Module Descriptors
DATA ANALYTICS
COMP50079
Key Facts
Digital, Technology, Innovation and Business
Level 5
20 credits
Contact
Leader: Tharaka Ilayperuma
Hours of Study
Scheduled Learning and Teaching Activities: 6
Independent Study Hours: 194
Total Learning Hours: 200
Pattern of Delivery
  • Occurrence A, Stoke Campus, UG Semester 1
  • Occurrence B, Stoke Campus, UG Semester 2
  • Occurrence C, Stoke Campus, UG Semester 3 to UG Semester 1
Sites
  • Stoke Campus
Assessment
  • PRESENTATION - 10 MINUTES weighted at 50%
  • WRITTEN REPORT - 1500 WORDS weighted at 50%
Module Details
INDICATIVE CONTENT
This module will address topics of:



Theory and Knowledge Exchange

Overview of data quality

Introduction to the different types of data (structured, semi and unstructured etc.)

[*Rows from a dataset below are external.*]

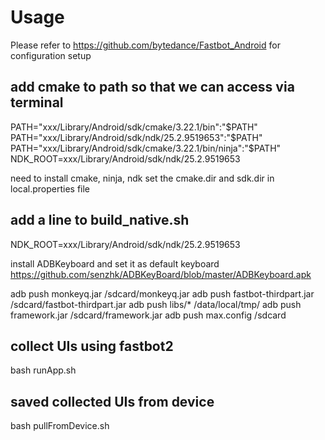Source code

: 

# Usage
Please refer to https://github.com/bytedance/Fastbot_Android for configuration setup

## add cmake to path so that we can access via terminal
PATH="xxx/Library/Android/sdk/cmake/3.22.1/bin":"$PATH"
PATH="xxx/Library/Android/sdk/ndk/25.2.9519653":"$PATH"
PATH="xxx/Library/Android/sdk/cmake/3.22.1/bin/ninja":"$PATH"
NDK_ROOT=xxx/Library/Android/sdk/ndk/25.2.9519653

need to install cmake, ninja, ndk
set the cmake.dir and sdk.dir in local.properties file

## add a line to build_native.sh
NDK_ROOT=xxx/Library/Android/sdk/ndk/25.2.9519653

install ADBKeyboard and set it as default keyboard 
https://github.com/senzhk/ADBKeyBoard/blob/master/ADBKeyboard.apk

adb push monkeyq.jar /sdcard/monkeyq.jar
adb push fastbot-thirdpart.jar /sdcard/fastbot-thirdpart.jar
adb push libs/* /data/local/tmp/
adb push framework.jar /sdcard/framework.jar
adb push max.config /sdcard


## collect UIs using fastbot2
bash runApp.sh

## saved collected UIs from device
bash pullFromDevice.sh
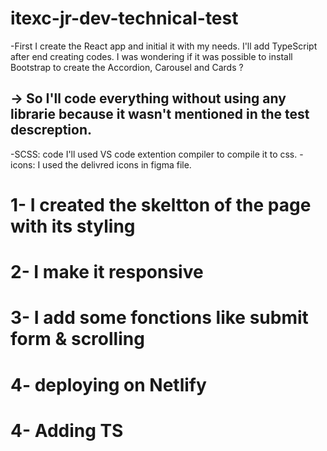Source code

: # itexc-jr-dev-technical-test

-First I create the React app and initial it with my needs. I'll add TypeScript after end creating codes. I was wondering if it was possible to install Bootstrap to create the Accordion, Carousel and Cards ?

## -> So I'll code everything without using any librarie because it wasn't mentioned in the test descreption.

-SCSS: code I'll used VS code extention compiler to compile it to css.
-icons: I used the delivred icons in figma file.

# 1- I created the skeltton of the page with its styling
# 2- I make it responsive
# 3- I add some fonctions like submit form & scrolling
# 4- deploying on Netlify
# 4- Adding TS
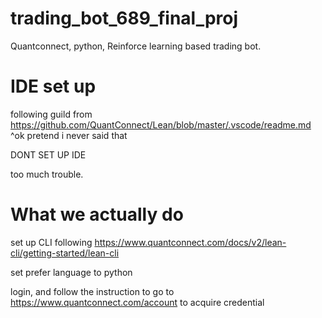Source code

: # trading_bot_689_final_proj
Quantconnect, python, Reinforce learning based trading bot.

# IDE set up
following guild from
https://github.com/QuantConnect/Lean/blob/master/.vscode/readme.md
^ok pretend i never said that

DONT SET UP IDE

too much trouble.

# What we actually do
set up CLI following
https://www.quantconnect.com/docs/v2/lean-cli/getting-started/lean-cli

set prefer language to python

login, and follow the instruction to go to https://www.quantconnect.com/account
to acquire credential
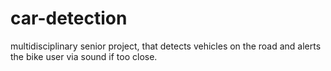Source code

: # car-detection
multidisciplinary senior project, that detects vehicles on the road and alerts the bike user via sound if too close.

Issues associated with big data and decision making

Overview of IOT sensors and their evolvement / development of automated decision making

Extraction, Transformation and Load (ETL) of data to ensure quality decision making

Overview of data mining principles and techniques: Data Mining related disciplines (using OLAP etc.),

Classification and Clustering Algorithms Decision trees and associated algorithms

Overview of use of other algorithms to support decision making with respect to time, social media data etc.

Technology and Resources

Data storage mechanisms

Data mining tools such as Weka and / or PowerBi

Use of data mining tools and storage mechanisms to provide practical use of different algorithms to inform decisions
ADDITIONAL ASSESSMENT DETAILS
Presentation – A 10-minute presentation which discusses the range of issues associated with traditional data mining. All ideas and concepts discussed need to be illustrated by application to real world examples (Learning Outcome 1).

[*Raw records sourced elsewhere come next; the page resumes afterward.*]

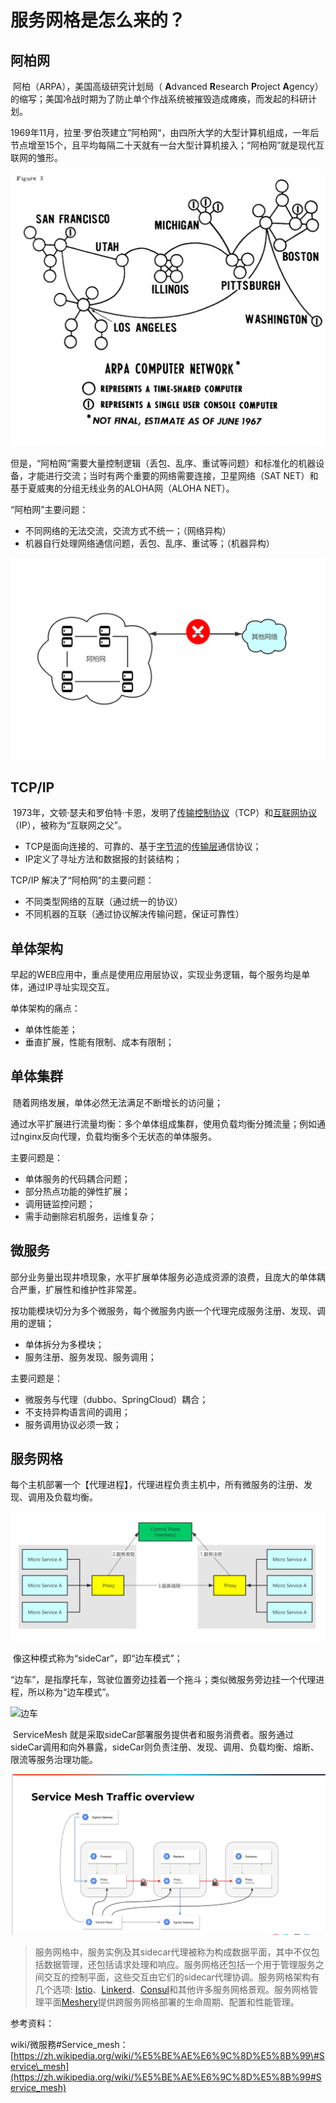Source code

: # 服务网格是怎么来的？

## 阿柏网

​ 阿柏（ARPA），美国高级研究计划局（ **A**dvanced **R**esearch **P**roject **A**gency）的缩写；美国冷战时期为了防止单个作战系统被摧毁造成瘫痪，而发起的科研计划。

​ 1969年11月，拉里·罗伯茨建立”阿柏网“，由四所大学的大型计算机组成，一年后节点增至15个，且平均每隔二十天就有一台大型计算机接入；“阿柏网”就是现代互联网的雏形。 

![&#x963F;&#x5E15;&#x7F51;&#xFF08;ARPAnet&#xFF09;](../.gitbook/assets/arpanet-e1559361718915.png)

​ 但是，“阿柏网”需要大量控制逻辑（丢包、乱序、重试等问题）和标准化的机器设备，才能进行交流；当时有两个重要的网络需要连接，卫星网络（SAT NET）和基于夏威夷的分组无线业务的ALOHA网（ALOHA NET）。

“阿柏网”主要问题：

* 不同网络的无法交流，交流方式不统一；（网络异构）
* 机器自行处理网络通信问题，丢包、乱序、重试等；（机器异构）

![&#x963F;&#x67CF;&#x7F51;&#x7684;&#x95EE;&#x9898;](../.gitbook/assets/image.png)

## TCP/IP

​ 1973年，文顿·瑟夫和罗伯特·卡恩，发明了[传输控制协议](https://zh.wikipedia.org/wiki/傳輸控制協定)（TCP）和[互联网协议](https://zh.wikipedia.org/wiki/網際網路協定)（IP），被称为“互联网之父”。

* TCP是面向连接的、可靠的、基于[字节流](https://zh.wikipedia.org/wiki/字節流)的[传输层](https://zh.wikipedia.org/wiki/传输层)通信协议；
* IP定义了寻址方法和数据报的封装结构；

TCP/IP 解决了“阿柏网”的主要问题：

* 不同类型网络的互联（通过统一的协议）
* 不同机器的互联（通过协议解决传输问题，保证可靠性）

## 单体架构

早起的WEB应用中，重点是使用应用层协议，实现业务逻辑，每个服务均是单体，通过IP寻址实现交互。

单体架构的痛点：

* 单体性能差；
* 垂直扩展，性能有限制、成本有限制；

## 单体集群

​ 随着网络发展，单体必然无法满足不断增长的访问量；

​ 通过水平扩展进行流量均衡：多个单体组成集群，使用负载均衡分摊流量；例如通过nginx反向代理，负载均衡多个无状态的单体服务。

主要问题是：

* 单体服务的代码耦合问题；
* 部分热点功能的弹性扩展；
* 调用链监控问题；
* 需手动删除宕机服务，运维复杂；

## 微服务

​ 部分业务量出现井喷现象，水平扩展单体服务必造成资源的浪费，且庞大的单体耦合严重，扩展性和维护性非常差。

​ 按功能模块切分为多个微服务，每个微服务内嵌一个代理完成服务注册、发现、调用的逻辑；

* 单体拆分为多模块；
* 服务注册、服务发现、服务调用；

主要问题是：

* 微服务与代理（dubbo、SpringCloud）耦合；
* 不支持异构语言间的调用；
* 服务调用协议必须一致；

## 服务网格

每个主机部署一个【代理进程】，代理进程负责主机中，所有微服务的注册、发现、调用及负载均衡。

![&#x4EE3;&#x7406;&#x8FDB;&#x7A0B;&#x8D1F;&#x8D23;&#x5FAE;&#x670D;&#x52A1;&#x6CBB;&#x7406;](../.gitbook/assets/image%20%282%29.png)

​ 像这种模式称为“sideCar”，即“边车模式”；

​ “边车”，是指摩托车，驾驶位置旁边挂着一个拖斗；类似微服务旁边挂一个代理进程，所以称为“边车模式”。

![&#x8FB9;&#x8F66;](../.gitbook/assets/image%20%281%29.png)

​ ServiceMesh 就是采取sideCar部署服务提供者和服务消费者。服务通过sideCar调用和向外暴露，sideCar则负责注册、发现、调用、负载均衡、熔断、限流等服务治理功能。

![Service Mesh](../.gitbook/assets/image%20%283%29.png)

> 服务网格中，服务实例及其sidecar代理被称为构成数据平面，其中不仅包括数据管理，还包括请求处理和响应。服务网格还包括一个用于管理服务之间交互的控制平面，这些交互由它们的sidecar代理协调。服务网格架构有几个选项: [Istio](https://zh.wikipedia.org/w/index.php?title=Istio&action=edit&redlink=1)、[Linkerd](https://zh.wikipedia.org/w/index.php?title=Cloud_Native_Computing_Foundation&action=edit&redlink=1)、[Consul](https://zh.wikipedia.org/w/index.php?title=Consul_%28software%29&action=edit&redlink=1)和其他许多服务网格景观。服务网格管理平面[Meshery](https://meshery.io/)提供跨服务网格部署的生命周期、配置和性能管理。

参考资料：

wiki/微服務\#Service\_mesh：[https://zh.wikipedia.org/wiki/%E5%BE%AE%E6%9C%8D%E5%8B%99\#Service\_mesh](https://zh.wikipedia.org/wiki/%E5%BE%AE%E6%9C%8D%E5%8B%99#Service_mesh)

Written Report - A 1500 word report including a proof of concept: An executive report, emulating a real case scenario where you are in a work place and are given a small data mining project and are required to write an executive report to explain the problem, its characteristics and how it has been approached (Learning Outcomes 2 and 3).
LEARNING STRATEGIES
There will be 6 hours lectures and labs/tutorials, to accompany self-directed learning using on-line material and case studies. There will be virtual lab sessions set up every week to gain practical experience and reinforce theory investigation using the Web.
LEARNING OUTCOMES

1. Discuss domain-specific techniques used in Data Mining and the processing of data.

Knowledge and Understanding, Analysis



2. Apply Data Mining concepts to different domains through analysing provided study materials.

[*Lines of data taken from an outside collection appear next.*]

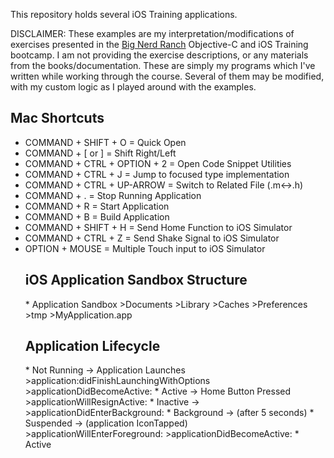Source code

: This repository holds several iOS Training applications.

DISCLAIMER:  These examples are my interpretation/modifications of exercises presented in the <a href="http://www.bignerdranch.com/training">Big Nerd Ranch</a> Objective-C and iOS Training bootcamp.  I am not providing the exercise descriptions, or any materials from the books/documentation. These are simply my programs which I've written while working through the course. Several of them may be modified, with my custom logic as I played around with the examples.

<h2>Mac Shortcuts</h2>
<ul>
	<li> COMMAND + SHIFT + O = Quick Open</li>
	<li> COMMAND + [ or ] = Shift Right/Left</li>
	<li> COMMAND + CTRL + OPTION + 2 = Open Code Snippet Utilities</li>
	<li> COMMAND + CTRL + J = Jump to focused type implementation</li>
	<li> COMMAND + CTRL + UP-ARROW = Switch to Related File (.m<->.h)</li>
	<li> COMMAND + . = Stop Running Application</li>
	<li> COMMAND + R = Start Application</li>
	<li> COMMAND + B = Build Application</li>
	<li> COMMAND + SHIFT + H = Send Home Function to iOS Simulator</li>
	<li> COMMAND + CTRL + Z = Send Shake Signal to iOS Simulator</li>
	<li> OPTION + MOUSE = Multiple Touch input to iOS Simulator</li>
</li>

<h2>iOS Application Sandbox Structure</h2>
* Application Sandbox
	>Documents
	>Library
		>Caches
		>Preferences
	>tmp
	>MyApplication.app

<h2>Application Lifecycle</h2>
* Not Running -> Application Launches
	>application:didFinishLaunchingWithOptions
	>applicationDidBecomeActive:
* Active -> Home Button Pressed
	>applicationWillResignActive:
* Inactive -> 
	>applicationDidEnterBackground:
* Background -> (after 5 seconds)
* Suspended -> (application IconTapped)
	>applicationWillEnterForeground: 
	>applicationDidBecomeActive:  
* Active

Problem Solving, Application, Reflection



3. Test and develop systematic analytical approaches to problem solving, presenting logical and coherent written arguments for choices made in relation to Data Mining.

Problem Solving
Communication
Application
TEXTS
Harper, J. (2019) Data Science For Business: How To Use Data Analytics and Data Mining in Business, Big Data For Business, Springer

Shan, J. et al. (2022) SQL for Data Analytics¿: Harness the Power of SQL to Extract Insights from Data, 3rd Edition. 3rd ed. Birmingham: Packt Publishing, Limited.

Dai, H.-N. et al. (2019) ‘Big Data Analytics for Large-scale Wireless Networks: Challenges and Opportunities’, ACM computing surveys, 52(5), pp. 1–36. Available at: https://doi.org/10.1145/3337065.

Du, H., (2013) Data Mining Techniques and Applications: an introduction Cengage



Advanced/Supplementary Text/Resource:

Use of library resources such as LinkedIn videos
RESOURCES
Use of data mining tools such as Weka or PowerBi
WEB DESCRIPTORS
Data analytics is the introduction to the use of algorithmic methods and data mining that enables the prescription and prediction of data that can be used to inform the decision-making process and provide quality decisions. This module will discuss issues with data analytics with respect to big data and IOT sensors and will be delivered from a heavily practical perspective.